BU Poet Karl Kirchwey Reflects on the Center for Computing & Data Sciences Building
“The Front Lines” considers the human and historic costs needed to excavate and construct 19 stories of glass, concrete, and steel
Editor’s note: Karl Kirchwey, a College of Arts & Sciences professor of English and of creative writing, has published seven collections of poetry and edited several anthologies. His poem “The Front Lines” was inspired by the US Marine Corps flag that flew over the Center for Computing & Data Sciences while it was under construction and by the words of the architecture firm that designed the building: “If data sciences is the next technological revolution, the front lines can be found right here on Commonwealth Avenue.”
The Front Lines
The new Center for Computing & Data Sciences rises to the east like alphabet blocks
—or, since he assures us he cannot imagine a future,
the dapper library dean, in which printed books
will have no place, then: like a pile of books.
An eighth wonder of the world for the city of Boston!
Thirty-one geothermal wells, three hundred feet tall,
and no bedrock, but riverine mud to build on.

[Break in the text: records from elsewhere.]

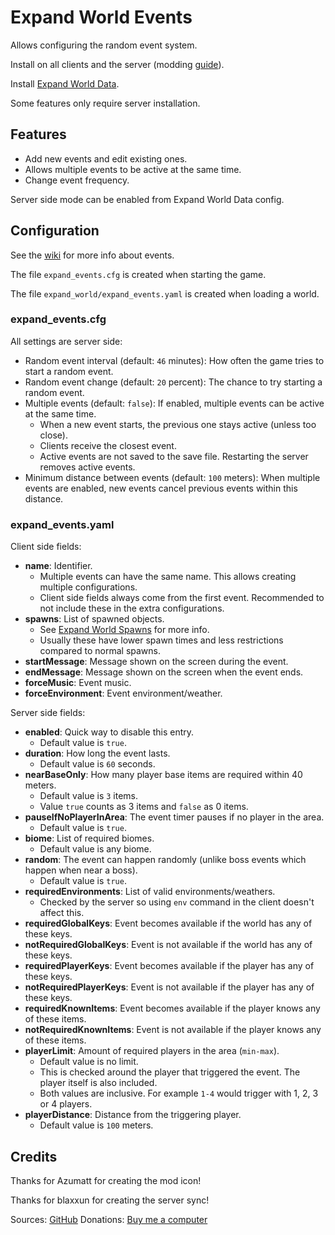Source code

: # Expand World Events

Allows configuring the random event system.

Install on all clients and the server (modding [guide](https://youtu.be/L9ljm2eKLrk)).

Install [Expand World Data](https://valheim.thunderstore.io/package/JereKuusela/Expand_World_Data/).

Some features only require server installation.

## Features

- Add new events and edit existing ones.
- Allows multiple events to be active at the same time.
- Change event frequency.

Server side mode can be enabled from Expand World Data config.

## Configuration

See the [wiki](https://valheim.fandom.com/wiki/Events) for more info about events.

The file `expand_events.cfg` is created when starting the game.

The file `expand_world/expand_events.yaml` is created when loading a world.

### expand_events.cfg

All settings are server side:

- Random event interval (default: `46` minutes): How often the game tries to start a random event.
- Random event change (default: `20` percent): The chance to try starting a random event.
- Multiple events (default: `false`): If enabled, multiple events can be active at the same time.
  - When a new event starts, the previous one stays active (unless too close).
  - Clients receive the closest event.
  - Active events are not saved to the save file. Restarting the server removes active events.
- Minimum distance between events (default: `100` meters): When multiple events are enabled, new events cancel previous events within this distance.

### expand_events.yaml

Client side fields:

- **name**: Identifier.
  - Multiple events can have the same name. This allows creating multiple configurations.
  - Client side fields always come from the first event. Recommended to not include these in the extra configurations.
- **spawns**: List of spawned objects.
  - See [Expand World Spawns](https://github.com/JereKuusela/valheim-expand_world_spawns/#Configuration) for more info.
  - Usually these have lower spawn times and less restrictions compared to normal spawns.
- **startMessage**: Message shown on the screen during the event.
- **endMessage**: Message shown on the screen when the event ends.
- **forceMusic**: Event music.
- **forceEnvironment**: Event environment/weather.

Server side fields:

- **enabled**: Quick way to disable this entry.
  - Default value is `true`.
- **duration**: How long the event lasts.
  - Default value is `60` seconds.
- **nearBaseOnly**: How many player base items are required within 40 meters.
  - Default value is `3` items.
  - Value `true` counts as 3 items and `false` as 0 items.
- **pauseIfNoPlayerInArea**: The event timer pauses if no player in the area.
  - Default value is `true`.
- **biome**: List of required biomes.
  - Default value is any biome.
- **random**: The event can happen randomly (unlike boss events which happen when near a boss).
  - Default value is `true`.
- **requiredEnvironments**: List of valid environments/weathers.
  - Checked by the server so using `env` command in the client doesn't affect this.
- **requiredGlobalKeys**: Event becomes available if the world has any of these keys.
- **notRequiredGlobalKeys**: Event is not available if the world has any of these keys.
- **requiredPlayerKeys**: Event becomes available if the player has any of these keys.
- **notRequiredPlayerKeys**: Event is not available if the player has any of these keys.
- **requiredKnownItems**: Event becomes available if the player knows any of these items.
- **notRequiredKnownItems**: Event is not available if the player knows any of these items.
- **playerLimit**: Amount of required players in the area (`min-max`).
  - Default value is no limit.
  - This is checked around the player that triggered the event. The player itself is also included.
  - Both values are inclusive. For example `1-4` would trigger with 1, 2, 3 or 4 players.
- **playerDistance**: Distance from the triggering player.
  - Default value is `100` meters.

## Credits

Thanks for Azumatt for creating the mod icon!

Thanks for blaxxun for creating the server sync!

Sources: [GitHub](https://github.com/JereKuusela/valheim-expand_world_events)
Donations: [Buy me a computer](https://www.buymeacoffee.com/jerekuusela)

The pour started December 5 and was continual,
for the foundation. Nine hundred tons of steel
and four and a half thousand cubic yards of concrete
allowed this cantilevered thing to grow,
along with the tower crane to bootstrap it,
mast, jib, counter jib, pendants, but also,
between trolley and hook block, there flew
the flag of the United States Marine Corps
from the outset, its wavering ribbon of gold,
its field of blood. I wondered how it got there,
by what kinship with those whose dreadful trade
so strides the midway air, harnessed and helmeted,
wrangling I-beams past their dip and swing
and into place, the graceful spread of Y-joints,
the gloom of closing spaces, torches’ glaring
and sputter, the superb nonchalance
of clipping on, then off again at once.
Let me be bold to say where they learned this
courage of building, which was in the war.
I read it in a book: the slaughterhouse
of honeycombed rock, the shriek and tear
of steel against every attempt at shelter,
until a man wrote, Time had no meaning; life
had no meaning; the fierce struggle made
savages of us all, its abject proof
in the foundations he dug as ordered
among the entrails of the enemy dead.
The red badge floats above Commonwealth Avenue
on the unceded land and tops this pile’s
skewed play of negative space, the vaned sky-blue
or frowning cloud of its reflective panels.
The building will be visible for miles.